Political Moment of the Decade: #3 No to Iraq
The biggest ovation Jean Chrétien got during his farewell speech at the 2003 Liberal Coronation Convention was when he talked about his decision to keep Canadian troops out of Iraq. If you read Chrétien or Eddie Goldenberg’s memoirs, you can tell they both saw it as a huge part of Chrétien’s legacy. And rightfully so.
While it seems like a slam-dunk in retrospect, it wasn’t at the time. The Americans were going, the British were backing them, and everyone was still in that post 9/11 mind frame. Public opinion was decidedly split, the Chrétien Cabinet was decidedly split, and the Premiers were decidedly split. There were rallies in the streets both for and against the war. And even though the man will deny it to his grave, Stephen Harper was urging Canada to stand shoulder-to-shoulder with the Americans.
So, yeah, it was a big moment for Canada. And, when you look at it in the context of the decade that was, it becomes a defining moment. You had Jean Chrétien making a difficult decision during his farewell tour. You had Stephen Harper opposing him, in a move that would be thrown back in his face in three subsequent election campaigns. You had Paul Martin dancing the hokey pokey.

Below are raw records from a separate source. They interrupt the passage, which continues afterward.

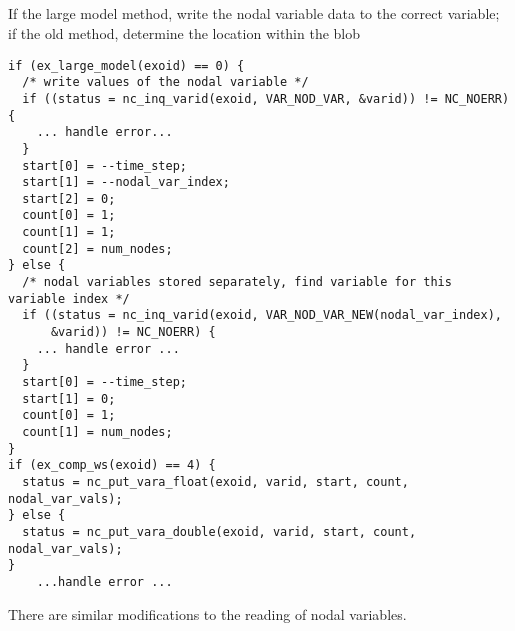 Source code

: \subsection{}
If the large model method, write the nodal variable data to the
correct variable; if the old method, determine the location within the
blob

\begin{lstlisting}
if (ex_large_model(exoid) == 0) {
  /* write values of the nodal variable */
  if ((status = nc_inq_varid(exoid, VAR_NOD_VAR, &varid)) != NC_NOERR) {
    ... handle error...
  }
  start[0] = --time_step;
  start[1] = --nodal_var_index;
  start[2] = 0;
  count[0] = 1;
  count[1] = 1;
  count[2] = num_nodes;
} else {
  /* nodal variables stored separately, find variable for this variable index */
  if ((status = nc_inq_varid(exoid, VAR_NOD_VAR_NEW(nodal_var_index), 
      &varid)) != NC_NOERR) {
    ... handle error ...
  }
  start[0] = --time_step;
  start[1] = 0;
  count[0] = 1;
  count[1] = num_nodes;
}
if (ex_comp_ws(exoid) == 4) {
  status = nc_put_vara_float(exoid, varid, start, count, nodal_var_vals);
} else {
  status = nc_put_vara_double(exoid, varid, start, count, nodal_var_vals);
}
    ...handle error ...
\end{lstlisting}
There are similar modifications to the reading of nodal variables.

It was a decision about the largest international conflict of the decade, and the politics behind it were closely tied up in the moment of the decade - 9/11. It marked a turning point in Canada-US relations, which would continue to sour throughout the Bush years, to the point where the Liberals, NDP, and Bloc often seemed to be waging election campaigns against George Bush, rather than Stephen Harper.
If you've been following along, you've figured out by now that the top two moments in this end-of-decade poll are all about process and politics, rather than policy. But process and politics are a means to an end, and the Iraq war decision showed that who we vote for actually matters. It's certainly worthy of finishing in the top 3 moments of the decade.